Johannesburg - South Africans are underinsured by about 60% for disability, according to a study by the Association for Savings and Investment South Africa (Asisa).
Amendments to the Income Tax Act, which take effect on March 1 2015, will alter the tax treatment of income disability and contribute to closing the current disability insurance gap in South Africa.
“Currently, premiums on income protection policies are tax-deductible, but income at claim stage is taxed," explained Brice Salence, head of insurance pricing and reinsurance for group risk at Momentum Employee Benefits.
"Following the amendment, premiums will no longer be tax-deductible, but income received will be tax-free; meaning claimants can expect a larger pay-out.”
The root of insufficient disability benefits lies with the method employers use to determine contributions.
Most calculate pensionable salary at 80% of total cost to company (TCT) salary. Working on the standard disability benefit of 75% of pensionable salary (that is 75% of 80% of your TCT), most employees end up with a 60% of the TCT benefit - in other words, a 60% replacement ratio.
This is generally insufficient to meet disabled claimants’ needs.

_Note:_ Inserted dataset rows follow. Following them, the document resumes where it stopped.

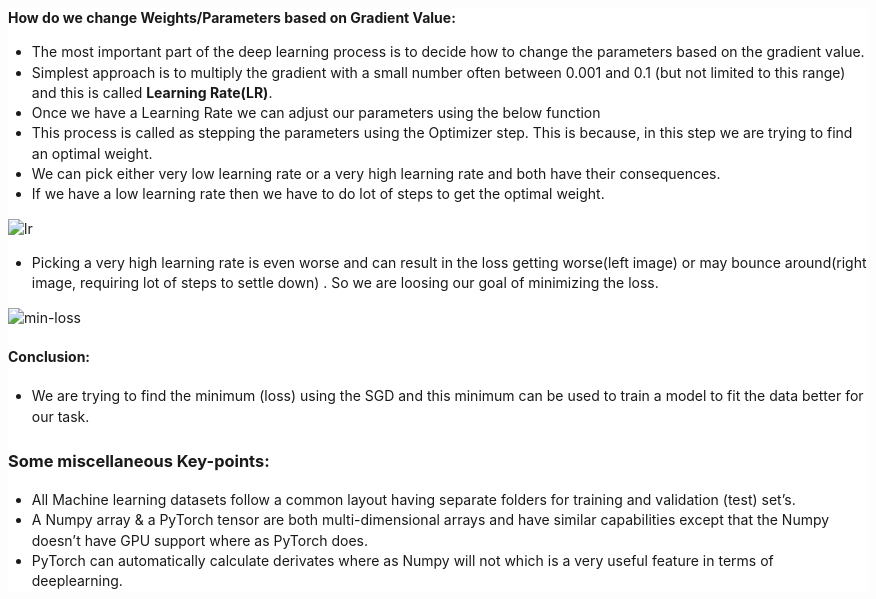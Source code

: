 **How do we change Weights/Parameters based on Gradient Value:**
  - The most important part of the deep learning process is to decide how to change the parameters based on the gradient value.
  - Simplest approach is to multiply the gradient with a small number often between 0.001 and 0.1 (but not limited to this range) and this is called **Learning Rate(LR)**.
  - Once we have a Learning Rate we can adjust our parameters using the below function
  - This process is called as stepping the parameters using the Optimizer step. This is because, in this step we are trying to find an optimal weight.
  - We can pick either very low learning rate or a very high learning rate and both have their consequences.
  - If we have a low learning rate then we have to do lot of steps to get the optimal weight.

![lr](/blogs/b3/lr.png)

- Picking a very high learning rate is even worse and can result in the loss getting worse(left image) or may bounce around(right image, requiring lot of steps to settle down) . So we are loosing our goal of minimizing the loss.

![min-loss](/blogs/b3/min-loss.png)

#### Conclusion: 
- We are trying to find the minimum (loss) using the SGD and this minimum can be used to train a model to fit the data better for our task.

### Some miscellaneous Key-points:
- All Machine learning datasets follow a common layout having separate folders for training and validation (test) set’s.
- A Numpy array & a PyTorch tensor are both multi-dimensional arrays and have similar capabilities except that the Numpy doesn’t have GPU support where as PyTorch does.
- PyTorch can automatically calculate derivates where as Numpy will not which is a very useful feature in terms of deeplearning.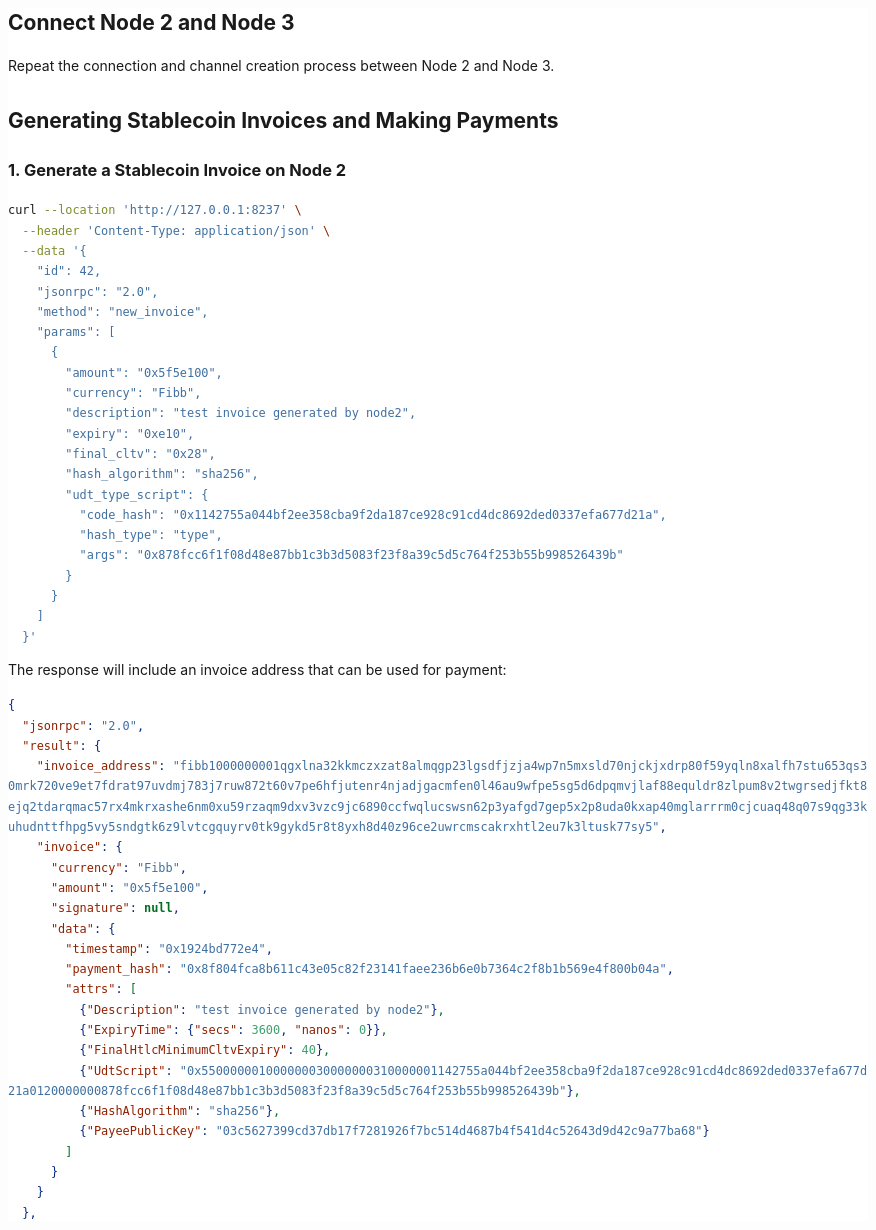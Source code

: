 ## Connect Node 2 and Node 3

Repeat the connection and channel creation process between Node 2 and Node 3.

## Generating Stablecoin Invoices and Making Payments

### 1. Generate a Stablecoin Invoice on Node 2

```sh
curl --location 'http://127.0.0.1:8237' \
  --header 'Content-Type: application/json' \
  --data '{
    "id": 42,
    "jsonrpc": "2.0",
    "method": "new_invoice",
    "params": [
      {
        "amount": "0x5f5e100",
        "currency": "Fibb",
        "description": "test invoice generated by node2",
        "expiry": "0xe10",
        "final_cltv": "0x28",
        "hash_algorithm": "sha256",
        "udt_type_script": {
          "code_hash": "0x1142755a044bf2ee358cba9f2da187ce928c91cd4dc8692ded0337efa677d21a",
          "hash_type": "type",
          "args": "0x878fcc6f1f08d48e87bb1c3b3d5083f23f8a39c5d5c764f253b55b998526439b"
        }
      }
    ]
  }'
```

The response will include an invoice address that can be used for payment:

```json
{
  "jsonrpc": "2.0",
  "result": {
    "invoice_address": "fibb1000000001qgxlna32kkmczxzat8almqgp23lgsdfjzja4wp7n5mxsld70njckjxdrp80f59yqln8xalfh7stu653qs30mrk720ve9et7fdrat97uvdmj783j7ruw872t60v7pe6hfjutenr4njadjgacmfen0l46au9wfpe5sg5d6dpqmvjlaf88equldr8zlpum8v2twgrsedjfkt8ejq2tdarqmac57rx4mkrxashe6nm0xu59rzaqm9dxv3vzc9jc6890ccfwqlucswsn62p3yafgd7gep5x2p8uda0kxap40mglarrrm0cjcuaq48q07s9qg33kuhudnttfhpg5vy5sndgtk6z9lvtcgquyrv0tk9gykd5r8t8yxh8d40z96ce2uwrcmscakrxhtl2eu7k3ltusk77sy5",
    "invoice": {
      "currency": "Fibb",
      "amount": "0x5f5e100",
      "signature": null,
      "data": {
        "timestamp": "0x1924bd772e4",
        "payment_hash": "0x8f804fca8b611c43e05c82f23141faee236b6e0b7364c2f8b1b569e4f800b04a",
        "attrs": [
          {"Description": "test invoice generated by node2"},
          {"ExpiryTime": {"secs": 3600, "nanos": 0}},
          {"FinalHtlcMinimumCltvExpiry": 40},
          {"UdtScript": "0x550000001000000030000000310000001142755a044bf2ee358cba9f2da187ce928c91cd4dc8692ded0337efa677d21a0120000000878fcc6f1f08d48e87bb1c3b3d5083f23f8a39c5d5c764f253b55b998526439b"},
          {"HashAlgorithm": "sha256"},
          {"PayeePublicKey": "03c5627399cd37db17f7281926f7bc514d4687b4f541d4c52643d9d42c9a77ba68"}
        ]
      }
    }
  },
```
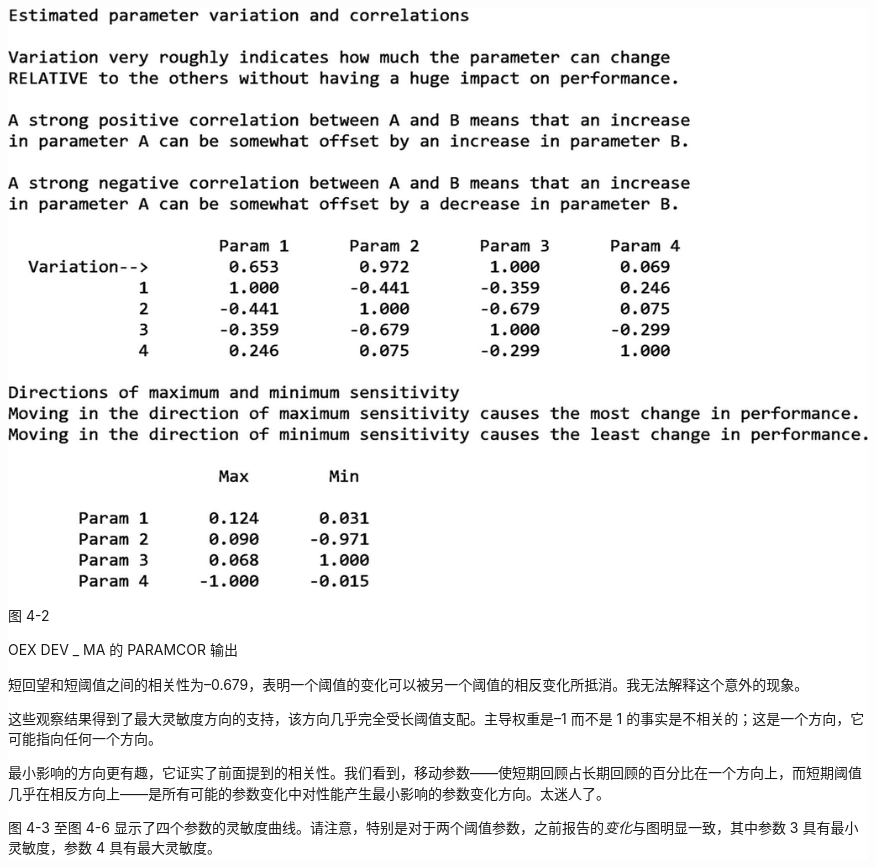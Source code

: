 ![img/474239_1_En_4_Fig2_HTML.jpg](img/474239_1_En_4_Fig2_HTML.jpg)

图 4-2

OEX DEV _ MA 的 PARAMCOR 输出

短回望和短阈值之间的相关性为–0.679，表明一个阈值的变化可以被另一个阈值的相反变化所抵消。我无法解释这个意外的现象。

这些观察结果得到了最大灵敏度方向的支持，该方向几乎完全受长阈值支配。主导权重是–1 而不是 1 的事实是不相关的；这是一个方向，它可能指向任何一个方向。

最小影响的方向更有趣，它证实了前面提到的相关性。我们看到，移动参数——使短期回顾占长期回顾的百分比在一个方向上，而短期阈值几乎在相反方向上——是所有可能的参数变化中对性能产生最小影响的参数变化方向。太迷人了。

图 4-3 至图 4-6 显示了四个参数的灵敏度曲线。请注意，特别是对于两个阈值参数，之前报告的*变化*与图明显一致，其中参数 3 具有最小灵敏度，参数 4 具有最大灵敏度。
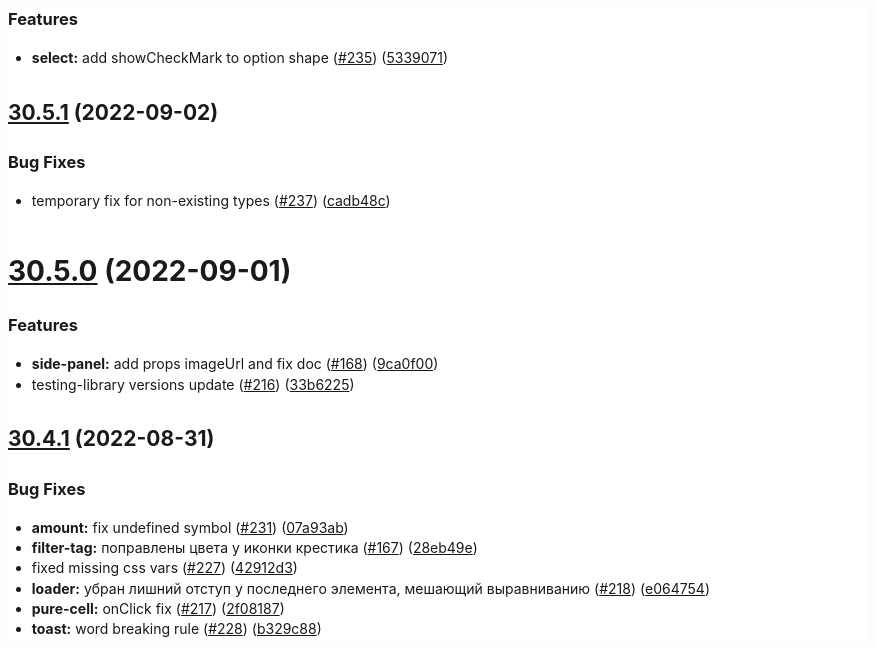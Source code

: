 
### Features

* **select:** add showCheckMark to option shape ([#235](https://github.com/core-ds/core-components/issues/235)) ([5339071](https://github.com/core-ds/core-components/commit/53390718a89300184fd82016b02ce40223eca687))

## [30.5.1](https://github.com/core-ds/core-components/compare/v30.5.0...v30.5.1) (2022-09-02)


### Bug Fixes

* temporary fix for non-existing types ([#237](https://github.com/core-ds/core-components/issues/237)) ([cadb48c](https://github.com/core-ds/core-components/commit/cadb48cdc966690ceb26ed3f6c74f1af2481b6b0))

# [30.5.0](https://github.com/core-ds/core-components/compare/v30.4.1...v30.5.0) (2022-09-01)


### Features

* **side-panel:** add props imageUrl  and fix doc ([#168](https://github.com/core-ds/core-components/issues/168)) ([9ca0f00](https://github.com/core-ds/core-components/commit/9ca0f0094b993bdd302765db79bcf8f91fae2a12))
* testing-library versions update ([#216](https://github.com/core-ds/core-components/issues/216)) ([33b6225](https://github.com/core-ds/core-components/commit/33b62259a1332f535f367502590ea37e7ad051d4))

## [30.4.1](https://github.com/core-ds/core-components/compare/v30.4.0...v30.4.1) (2022-08-31)


### Bug Fixes

* **amount:** fix undefined symbol ([#231](https://github.com/core-ds/core-components/issues/231)) ([07a93ab](https://github.com/core-ds/core-components/commit/07a93abefd530532cdacb530baf27d239b7f7174))
* **filter-tag:** поправлены цвета у иконки крестика ([#167](https://github.com/core-ds/core-components/issues/167)) ([28eb49e](https://github.com/core-ds/core-components/commit/28eb49e012b5b6f8a8e4f07e2214ecb65fae0564))
* fixed missing css vars ([#227](https://github.com/core-ds/core-components/issues/227)) ([42912d3](https://github.com/core-ds/core-components/commit/42912d306657490e8c7f577cb53120767d503fcb))
* **loader:** убран лишний отступ у последнего элемента, мешающий выравниванию ([#218](https://github.com/core-ds/core-components/issues/218)) ([e064754](https://github.com/core-ds/core-components/commit/e064754bfa1d4fbd85f5a9569790da4eef0d237c))
* **pure-cell:** onClick fix ([#217](https://github.com/core-ds/core-components/issues/217)) ([2f08187](https://github.com/core-ds/core-components/commit/2f08187cce6aef3ca0609d183890a8968f054f52))
* **toast:** word breaking rule ([#228](https://github.com/core-ds/core-components/issues/228)) ([b329c88](https://github.com/core-ds/core-components/commit/b329c88475501bf4ad2285f3804ada83134b51da))
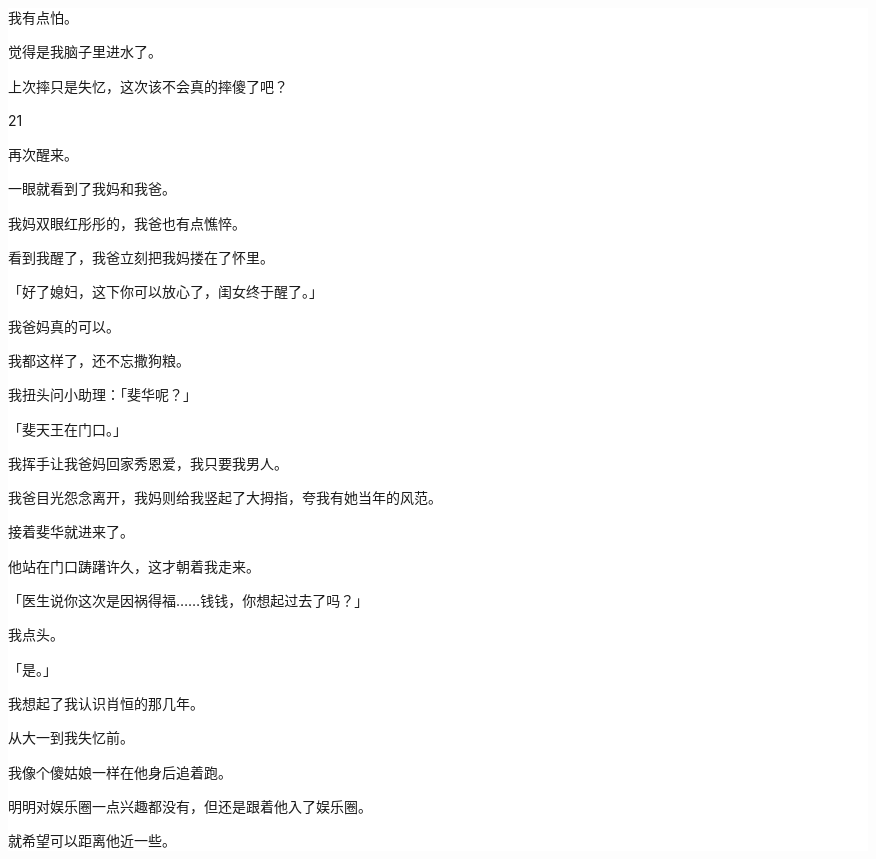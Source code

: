 我有点怕。


觉得是我脑子里进水了。


上次摔只是失忆，这次该不会真的摔傻了吧？


21


再次醒来。


一眼就看到了我妈和我爸。


我妈双眼红彤彤的，我爸也有点憔悴。


看到我醒了，我爸立刻把我妈搂在了怀里。


「好了媳妇，这下你可以放心了，闺女终于醒了。」


我爸妈真的可以。


我都这样了，还不忘撒狗粮。


我扭头问小助理：「斐华呢？」


「斐天王在门口。」


我挥手让我爸妈回家秀恩爱，我只要我男人。


我爸目光怨念离开，我妈则给我竖起了大拇指，夸我有她当年的风范。


接着斐华就进来了。


他站在门口踌躇许久，这才朝着我走来。


「医生说你这次是因祸得福……钱钱，你想起过去了吗？」


我点头。


「是。」


我想起了我认识肖恒的那几年。


从大一到我失忆前。


我像个傻姑娘一样在他身后追着跑。


明明对娱乐圈一点兴趣都没有，但还是跟着他入了娱乐圈。


就希望可以距离他近一些。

“Claimants with higher marginal tax rates will benefit the most from the amendment as tax-free income payments will align them more closely to their monthly income. Although individuals in lower and middle-income brackets will not benefit as much, some may already benefit from government grants,” said Salence.
Salence cautions that increased replacement ratios will force insurers to raise the costs of income replacement policies.
“Costs are derived through two main components: the likelihood of a policyholder becoming disabled and the expected duration that the claimant will receive income until they recover, die or retire,” explained Salence.
“Higher replacement ratios may reduce the incentive for disability claimants to return to work. We expect an increase in claims submitted and consequently more claims approved,” she said.
“We also anticipate that the duration of income claims will increase particularly for claim causes where the diagnosis of health and recovery is less objective. These include some leading claim causes such as psychiatry, spine and certain symptoms relating to musculoskeletal conditions."
The tax change presents an opportunity to somewhat close the insurance gap next year if clients accept price increases and do not reduce their cover. This will ensure that their insurance needs are met and thereby increasing their financial wellness, according to Salence.